Wer die Wienerin Florentina Holzinger dazu überreden kann, sich mit ihrer Performance-Ästhetik an einer Oper abzuarbeiten, hat schon mal die Aufmerksamkeit des Feuilletons auf seiner Seite. Besonders dann, wenn es sich um ein Haus wie das Mecklenburgische Staatstheater in Schwerin handelt, das nicht direkt auf den Reiserouten der Kritiker liegt. 

Der mitgereiste Fanclub jubelt – und die Einheimischen auch.

Die Zeiten, in denen hier die DDR-Theaterlegende Christoph Schroth ab Mitte der siebziger Jahre für subversive Anziehungskraft sorgte, sind lange vorbei. Eine Aura des Besonderen verschaffte der jetzige Intendant Hans-Georg Wegner seinem Haus nun mit der Einladung an die österreichische Choreografin und Performerin, die das splitternackte Auftreten ihrer weiblichen Truppe zum Markenzeichen gemacht hat. Auch damit ist ihr eine begeisterungs- und offensichtlich auch reisefreudige Fangemeinde zugewachsen. Da aber alle vier geplanten Vorstellungen in Schwerin ausverkauft sind, bevor die Produktion zu den koproduzierenden Wiener Festwochen, nach Stuttgart und schließlich an die Volksbühne wandert, kann es nicht nur der Fanclub sein, der den Saal füllte. Da müssen schon auch genügend neugierige Einheimische dabei gewesen sein. Zur Premiere waren sich alle Teile des Publikums im Jubel einig.

Szenenbild zu „Sancta“
Szenenbild zu „Sancta“

Holzinger, die Aufmerksamkeitserregungs-Meisterin

Natürlich hat Holzinger das Eva-Kostüm ohne Feigenblatt nicht erfunden. Und sie weiß auch, dass sie damit immer auch ein Quantum Voyeurismus bedient. Oder diesen Ruf nutzt, um sich Aufmerksamkeit zu verschaffen. Mit ihrem Griff zum Genre Oper folgt sie jetzt einer Versuchung, der auch vergleichbare Aufmerksamkeitserregungs-Genies wie Kresnik oder Schlingensief (mit einigem Erfolg) nicht widerstanden haben. Oper ist nun mal die Königsdisziplin der Bühnenkünste. Das Insistieren auf der Selbstermächtigung von so ausgestellter Weiblichkeit kann sie aber schon für sich reklamieren. Was sie macht, wäre, in die Sphäre der Sprache übertragen, der Triumph des Generischen Femininums über das bislang herrschende Generische Maskulinum.

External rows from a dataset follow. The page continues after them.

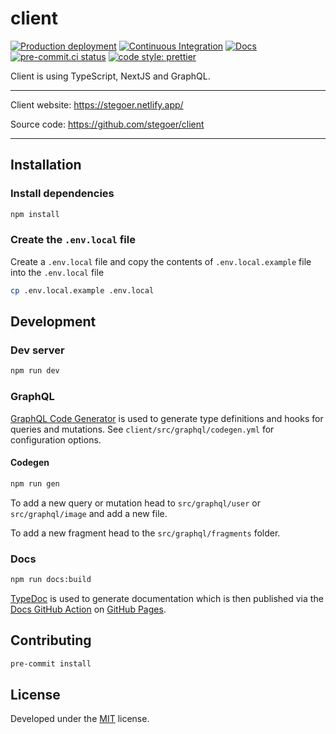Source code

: # client

[![Production deployment](https://api.netlify.com/api/v1/badges/a154da12-c432-4157-b1b2-52876346d0db/deploy-status)](https://stegoer.netlify.app/)
[![Continuous Integration](https://github.com/stegoer/client/actions/workflows/ci.yml/badge.svg)](https://github.com/stegoer/client/actions/workflows/ci.yml)
[![Docs](https://github.com/stegoer/client/actions/workflows/docs.yml/badge.svg)](https://github.com/stegoer/client/actions/workflows/docs.yml)
[![pre-commit.ci status](https://results.pre-commit.ci/badge/github/stegoer/client/main.svg)](https://results.pre-commit.ci/latest/github/stegoer/client/main)
[![code style: prettier](https://img.shields.io/badge/code_style-prettier-ff69b4.svg?style=flat)](https://prettier.io/)

Client is using TypeScript, NextJS and GraphQL.

---

Client website: https://stegoer.netlify.app/

Source code: https://github.com/stegoer/client

---

## Installation

### Install dependencies

```sh
npm install
```

### Create the `.env.local` file

Create a `.env.local` file and copy the contents of `.env.local.example` file into the `.env.local` file

```sh
cp .env.local.example .env.local
```

## Development

### Dev server

```sh
npm run dev
```

### GraphQL

[GraphQL Code Generator](https://www.graphql-code-generator.com/)
is used to generate type definitions and hooks for queries and mutations. See `client/src/graphql/codegen.yml` for
configuration options.

#### Codegen

```sh
npm run gen
```

To add a new query or mutation head to `src/graphql/user` or
`src/graphql/image` and add a new file.

To add a new fragment head to the `src/graphql/fragments` folder.

### Docs

```sh
npm run docs:build
```

[TypeDoc](https://github.com/TypeStrong/typedoc) is used to generate documentation
which is then published via the
[Docs GitHub Action](https://github.com/stegoer/client/blob/master/.github/workflows/docs.yml)
on [GitHub Pages](https://pages.github.com/).

## Contributing

```sh
pre-commit install
```

## License

Developed under the [MIT](https://github.com/stegoer/client/blob/master/LICENSE) license.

In einem der vielen starken Bilder ihrer Opernperformance „Sancta“, in dem sie den nicht mal halbstündigen titelgebenden Einakter „Santa Susanna“ von Paul Hindemith aus dem Jahre 1922 längst hinter sich gelassen hatte, hängen ihre Performerinnen in einer Kletterwand im Bühnenhintergrund und zertrümmern dort mit Eifer jene (nun ja, tatsächlich männlich konnotierte) Szene aus der Sixtinischen Kapelle, in der Gott den Adam ins Leben stupst. Also der alte weiße und weißhaarige den smarten jungen Mann. Das will Holzinger in der Messe, die sie auf Hindemith folgen lässt, jedenfalls nicht stehen lassen. 

Szenenbild zu „Sancta“
Szenenbild zu „Sancta“

Nackt und zur Kenntlichkeit entstellt

Das Stilmittel der Nacktheit ist diesmal immerhin ein direkter Verweis auf die an den weiblichen Körper gebundene Sexualität. Und eine Feier der Selbstermächtigung, die so weit geht, alle Rituale einmal so durchzuschütteln, dass sie am Ende nackt und bloß zur Kenntlichkeit entstellt vor uns stehen. Und zum Nachdenken provozieren. Zumindest als Teil der Rückbesinnung einer vorwiegend säkularen Gesellschaft auf ihre Wurzeln. Das gibt schon Hindemiths orgiastisch aufrauschende Musik her, die in einem ganz eigenen Tonfall mal an den „Parsifal“- oder den Debussy-Sound erinnert, aber auch eskalieren kann, als wäre es ein Blick hinter die Pforten in „Herzog Blaubarts Burg“.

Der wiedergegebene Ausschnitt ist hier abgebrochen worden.